Ich wollte auch mal die deutsch Kategorie ausprobieren
Also stell ich mal hier meine Frage.
Heute Morgen hab ich mir mal das PiHole.log Live File im Dashboard angeschaut und dabei etwas festgestellt.
Zuerst muss ich allerdings noch dazu sagen das ich das Update von dnsmasq. was heute in der Repo. war auch ausgeführt hab und mein Config File beibehalten hab.
Ich benutze DNSSEC mit dem DNS.Watch Primary und Secondary Server.
Folgendes hab ich immer wieder im Log File lesen müssen
Apr 15 10:05:26 dnsmasq[1482]: query[A] www.pcmasters.de from 192.168.178.23
Apr 15 10:05:26 dnsmasq[1482]: forwarded www.pcmasters.de to 84.200.69.80
Apr 15 10:05:26 dnsmasq[1482]: validation result is INSECURE
Bei manchen Seiten steht anstatt Insecure, Secure das erscheint mir richtig, nicht aber Insecure.
Mache ich irgendwas falsch oder wie soll ich diesen Auszug verstehen?
DNSSEC ist leider immer noch nicht in allen Hinsichten korrekt in dnsmasq implementiert. Wir haben intensive Diskussionen über dieses Thema im Forums laufen.
Aufgrund der vielfältigen Probleme empfehlen wir (d.h. das Pi-hole Entwicklerteam) aktuell niemandem DNSSEC für den alltäglichen Gebrauch zu verwenden (im wesentlichen also nur für zeitlich begrenzte Experimente). Falls Du ein ausreichend großes Interesse daran hast, liste ich Dir hier ein paar lesenswerte Diskussionen auf:
Interessante Sache.
Anscheinend ist das ganze gar nicht mal so einfach und man muss wirklich vieles beachten. Wenn ich das richtig verstehe macht DNSSEC nur Sinn wenn ich DNSCrypt verwende?

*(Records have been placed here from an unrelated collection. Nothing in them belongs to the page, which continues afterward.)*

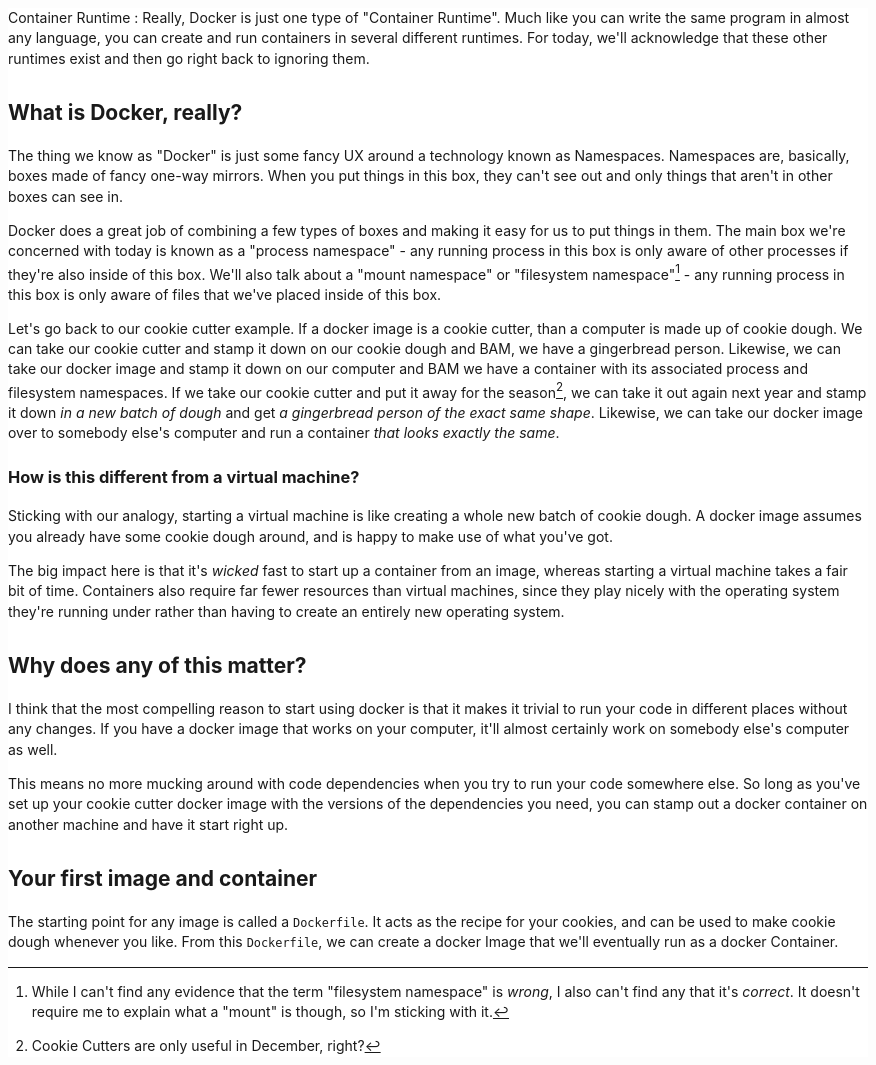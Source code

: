 Container Runtime
: Really, Docker is just one type of "Container Runtime". Much like you can write the same program in almost any language, you can create and run containers in several different runtimes. For today, we'll acknowledge that these other runtimes exist and then go right back to ignoring them.


## What is Docker, really?

The thing we know as "Docker" is just some fancy UX around a technology known as Namespaces. Namespaces are, basically, boxes made of fancy one-way mirrors. When you put things in this box, they can't see out and only things that aren't in other boxes can see in.

Docker does a great job of combining a few types of boxes and making it easy for us to put things in them. The main box we're concerned with today is known as a "process namespace" - any running process in this box is only aware of other processes if they're also inside of this box. We'll also talk about a "mount namespace" or "filesystem namespace"[^filesystem-namespace] - any running process in this box is only aware of files that we've placed inside of this box.

Let's go back to our cookie cutter example. If a docker image is a cookie cutter, than a computer is made up of cookie dough. We can take our cookie cutter and stamp it down on our cookie dough and BAM, we have a gingerbread person. Likewise, we can take our docker image and stamp it down on our computer and BAM we have a container with its associated process and filesystem namespaces. If we take our cookie cutter and put it away for the season[^cookie-cutters-in-july], we can take it out again next year and stamp it down _in a new batch of dough_ and get _a gingerbread person of the exact same shape_. Likewise, we can take our docker image over to somebody else's computer and run a container _that looks exactly the same_.

### How is this different from a virtual machine?

Sticking with our analogy, starting a virtual machine is like creating a whole new batch of cookie dough. A docker image assumes you already have some cookie dough around, and is happy to make use of what you've got. 

The big impact here is that it's _wicked_ fast to start up a container from an image, whereas starting a virtual machine takes a fair bit of time. Containers also require far fewer resources than virtual machines, since they play nicely with the operating system they're running under rather than having to create an entirely new operating system.

## Why does any of this matter?


I think that the most compelling reason to start using docker is that it makes it trivial to run your code in different places without any changes. If you have a docker image that works on your computer, it'll almost certainly work on somebody else's computer as well.

This means no more mucking around with code dependencies when you try to run your code somewhere else. So long as you've set up your cookie cutter docker image with the versions of the dependencies you need, you can stamp out a docker container on another machine and have it start right up.


## Your first image and container

The starting point for any image is called a `Dockerfile`. It acts as the recipe for your cookies, and can be used to make cookie dough whenever you like. From this `Dockerfile`, we can create a docker Image that we'll eventually run as a docker Container.


[^filesystem-namespace]: While I can't find any evidence that the term "filesystem namespace" is _wrong_, I also can't find any that it's _correct_. It doesn't require me to explain what a "mount" is though, so I'm sticking with it.
[^cookie-cutters-in-july]: Cookie Cutters are only useful in December, right?
[^please-run-this]: I want you to be able to run the examples I show here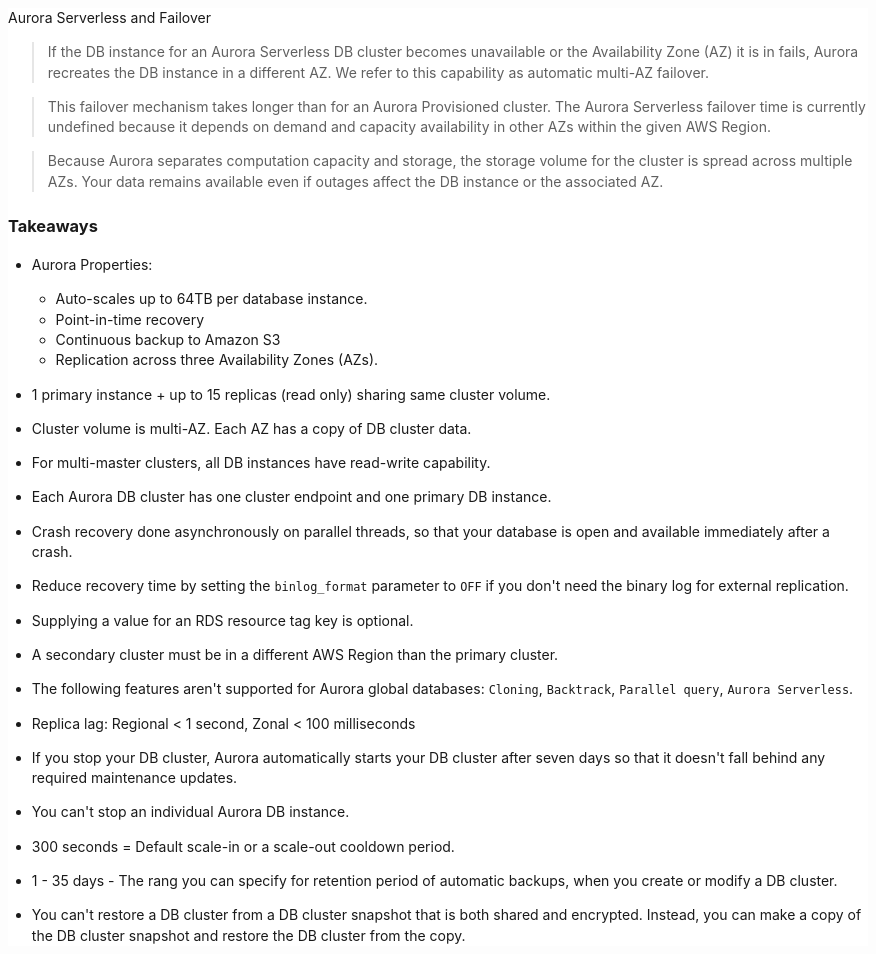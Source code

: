 Aurora Serverless and Failover

>If the DB instance for an Aurora Serverless DB cluster becomes unavailable or the Availability Zone (AZ) it is in fails, Aurora recreates the DB instance in a different AZ. We refer to this capability as automatic multi-AZ failover.

>This failover mechanism takes longer than for an Aurora Provisioned cluster. The Aurora Serverless failover time is currently undefined because it depends on demand and capacity availability in other AZs within the given AWS Region.

>Because Aurora separates computation capacity and storage, the storage volume for the cluster is spread across multiple AZs. Your data remains available even if outages affect the DB instance or the associated AZ.

### Takeaways ###

- Aurora Properties:

  * Auto-scales up to 64TB per database instance.
  * Point-in-time recovery
  * Continuous backup to Amazon S3
  * Replication across three Availability Zones (AZs).

- 1 primary instance + up to 15 replicas (read only) sharing same cluster volume.

- Cluster volume is multi-AZ. Each AZ has a copy of DB cluster data.

- For multi-master clusters, all DB instances have read-write capability.

- Each Aurora DB cluster has one cluster endpoint and one primary DB instance.

- Crash recovery done asynchronously on parallel threads, so that your database
is open and available immediately after a crash.

- Reduce recovery time by setting the `binlog_format` parameter to `OFF` if
you don't need the binary log for external replication.

- Supplying a value for an RDS resource tag key is optional.

- A secondary cluster must be in a different AWS Region than the primary cluster.

- The following features aren't supported for Aurora global databases:
  `Cloning`, `Backtrack`, `Parallel query`, `Aurora Serverless`.

- Replica lag: Regional < 1 second,  Zonal < 100 milliseconds

- If you stop your DB cluster, Aurora automatically starts your DB cluster after
seven days so that it doesn't fall behind any required maintenance updates.

- You can't stop an individual Aurora DB instance.

- 300 seconds = Default scale-in or a scale-out cooldown period.

- 1 - 35 days - The rang you can specify for retention period of automatic
backups, when you create or modify a DB cluster.

- You can't restore a DB cluster from a DB cluster snapshot that is both shared
and encrypted. Instead, you can make a copy of the DB cluster snapshot and
restore the DB cluster from the copy.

Und DNSSEC funktioniert wohl auch nur teilweise auf einem Dnsmasq. Der nicht stable ist.
Ja, ich denke das ist die richtige Schlussfolgerung. Es kommt stark auf das persönliche "Bedrohungsgefühl" an. Wenn man der Meinung ist, dass der Internetprovider einen ganz spezifisch ausspät, dann reicht dieses aber wohl auch nicht aus - er kann dann zwar nicht mehr mitlesen was Du nachfragst, aber natprlich kann er weiterhin sehen mit wem Du kommunizierst.
Ja ... wie gesagt ...
D.h. auch von uns verwendet es niemand produktiv (z.B. zuhause)
dnsmasq v2.76-5 only has a problem if you also use dnscrypt, otherwise it will work fine.
There are four states that dnsmasq will report:
SECURE: the dns entry has valid DNSSEC records associated with it
INSECURE: most dns entries have no DNSSEC records associated with them, but there is not really a problem, although it is not secure.
BOGUS: The dns entry OR/AND the associated DNSSEC records have been tampered with, dnsmasq will see this -> no access
ABANDONED: the dns entry has DNSSEC records associated with it, but they have expired -> no access
If you want to use dnsmasq + dnscrypt + DNSSEC, you need a test release of dnsmasq (v2.77test4). I have been running it for over two months now, without any problems, dnsmasq & dnscrypt work perfectly with DNSSEC enabled.
If you want to install dnsmasq v2.77test4 (on raspbian jessie lite - builds january, february, march OR april 2017) you can use this script to upgrade (somewhere near the end of the topic). Beware, the script has no error handling!
If you are working on this and would like to comment on this issue (the first item only about adding "ntpd -gq" in the start part of the dnsmasq deamon) , that would be greatly appriciated.
Thanks for this explanation.
So DNSSEC is working with the actual dnsmasq Version. But when i want to use it with dnscrypt i have to use the Experimental version of dnsmasq.